Saturday Last Friday, i.e. Yesterday, Garden Blogging


Former basement-dwellers enjoy a day on the deck, joined by rookie annuals.


Autumn-blooming clematis.


Somebody's idea of a joke.



Big maple and myrtle. I didn't capture the periwinkle blue, but you can see the
world's most unfortunate, psycilocibin-induced mulch color in the background.

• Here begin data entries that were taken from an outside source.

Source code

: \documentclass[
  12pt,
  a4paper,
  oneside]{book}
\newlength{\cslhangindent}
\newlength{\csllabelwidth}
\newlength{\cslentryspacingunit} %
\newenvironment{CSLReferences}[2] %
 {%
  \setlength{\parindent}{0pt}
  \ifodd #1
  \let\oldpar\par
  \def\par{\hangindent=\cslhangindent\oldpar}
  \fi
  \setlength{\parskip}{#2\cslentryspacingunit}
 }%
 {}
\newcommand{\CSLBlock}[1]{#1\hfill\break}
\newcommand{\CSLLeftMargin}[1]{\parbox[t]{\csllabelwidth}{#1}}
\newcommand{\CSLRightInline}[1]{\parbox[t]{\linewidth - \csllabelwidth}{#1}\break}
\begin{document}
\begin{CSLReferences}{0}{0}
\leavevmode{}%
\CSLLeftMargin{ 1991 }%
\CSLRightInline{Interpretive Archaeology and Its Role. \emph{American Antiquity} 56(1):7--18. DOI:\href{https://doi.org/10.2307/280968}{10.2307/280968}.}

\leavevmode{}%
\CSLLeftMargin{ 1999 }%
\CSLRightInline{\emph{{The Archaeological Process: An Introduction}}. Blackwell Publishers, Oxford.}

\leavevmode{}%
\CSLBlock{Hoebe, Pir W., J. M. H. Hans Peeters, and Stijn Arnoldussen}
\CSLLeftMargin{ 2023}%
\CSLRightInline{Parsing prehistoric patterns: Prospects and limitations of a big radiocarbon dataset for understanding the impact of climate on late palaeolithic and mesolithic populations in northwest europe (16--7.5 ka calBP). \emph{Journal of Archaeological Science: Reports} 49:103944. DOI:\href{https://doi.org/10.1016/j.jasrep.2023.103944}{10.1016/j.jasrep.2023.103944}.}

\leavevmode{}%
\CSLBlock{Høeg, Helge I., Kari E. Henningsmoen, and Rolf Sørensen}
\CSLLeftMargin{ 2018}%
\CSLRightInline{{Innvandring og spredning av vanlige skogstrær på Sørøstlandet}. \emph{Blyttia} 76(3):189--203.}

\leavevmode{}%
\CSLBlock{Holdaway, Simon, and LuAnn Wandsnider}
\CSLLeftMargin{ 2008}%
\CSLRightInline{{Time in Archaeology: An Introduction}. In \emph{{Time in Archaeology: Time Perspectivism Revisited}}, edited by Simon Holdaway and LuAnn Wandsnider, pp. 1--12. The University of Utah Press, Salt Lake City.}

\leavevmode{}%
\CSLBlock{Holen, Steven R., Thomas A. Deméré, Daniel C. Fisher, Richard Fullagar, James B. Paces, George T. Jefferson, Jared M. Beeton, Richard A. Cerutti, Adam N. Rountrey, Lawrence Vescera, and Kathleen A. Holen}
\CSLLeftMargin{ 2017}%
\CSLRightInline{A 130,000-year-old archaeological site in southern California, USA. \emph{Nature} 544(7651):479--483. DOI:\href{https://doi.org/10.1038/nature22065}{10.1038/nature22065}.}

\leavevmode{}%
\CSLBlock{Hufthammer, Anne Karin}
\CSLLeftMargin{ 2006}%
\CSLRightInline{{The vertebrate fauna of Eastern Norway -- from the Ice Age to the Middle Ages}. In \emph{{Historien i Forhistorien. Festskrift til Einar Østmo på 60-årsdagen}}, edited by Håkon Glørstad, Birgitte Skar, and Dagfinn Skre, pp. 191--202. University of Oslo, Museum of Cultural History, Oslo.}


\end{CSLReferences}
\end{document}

Oddly "Big Maple and Myrtle" was a short-lived radio comedy (six episodes) in 1938,
part of the ill-fated "Pall Mall Comedy Carnival", in which American's most luxurious
cigarette brand sponsored an entire evening of programming. Myrtle was a Southern
socialite "temporarily embarrassed" by the Depression, and Big Maple the colored maid
who kept the household fed and fiscally afloat through her many amours with local tradesmen.
The humor--most contemporary accounts actually deny there was any--came from
Big Maple's mangled English, as when she'd tell her employer, after revelations of
the most recent financial dilemma, "I gots to set to confabulatin' 'bout dat." The program
was wildly unpopular in the South, not because of Big Maple's casual sexuality, of course,
but because her confabulatin' outsmarted a white banker in episode two. On second thought,
it was Big Mabel, so just forget I brought it up.

Friday, April 24

Last Friday Garden Blogging

Tulips--gregii, I think, but then I used to think Kaufmaniana.
Decrepit garden shoe, lower left, for scale.

Emerging Japanese painted fern.
Remember, kids: do not attempt to purchase mulch while tripping balls.


Moss garden.

Thursday, April 23

Okay, Let's Faux-Try This Faux-Again

Scott Shane, "At Core of Detainee Fight: Did Methods Stop Attacks?" April 22

NO:
WASHINGTON — Even the most exacting truth commission may have a hard time determining for certain whether brutal interrogations conducted by the Central Intelligence Agency helped keep the country safe....

Senior Bush administration officials, led by Vice President Dick Cheney and cheered by many Congressional Republicans, are fighting a rear-guard action in defense of their record. Only by using the harshest methods, they insist, did the intelligence agency get the information it needed to round up Qaeda killers and save thousands of American lives.

Look: Dick Cheney can broadcast from his private news bunker all day, every day, from here until that Doomsday he missed his chance to initiate, and it won't mean a jot, nor should it have inspired one. How does Dick Cheney have any credibility, even on FAUX? He's the ShamWow! guy of American political infomercials, except besides punching a hooker his Miracle Washday Product turns out to have be made from recycled nuclear reactor fuel and extract of poison ivy.

Let us say this again: if you wouldn't accept the argument from the garage mechanic who was trying to charge you $950 for a repair he estimated at forty bucks, then a "controversy" has not been created just because the same sort of crap comes out of the mouth of an opposition politician, especially an unindicted war criminal with a 0-4000 won-lost record over the past eight years.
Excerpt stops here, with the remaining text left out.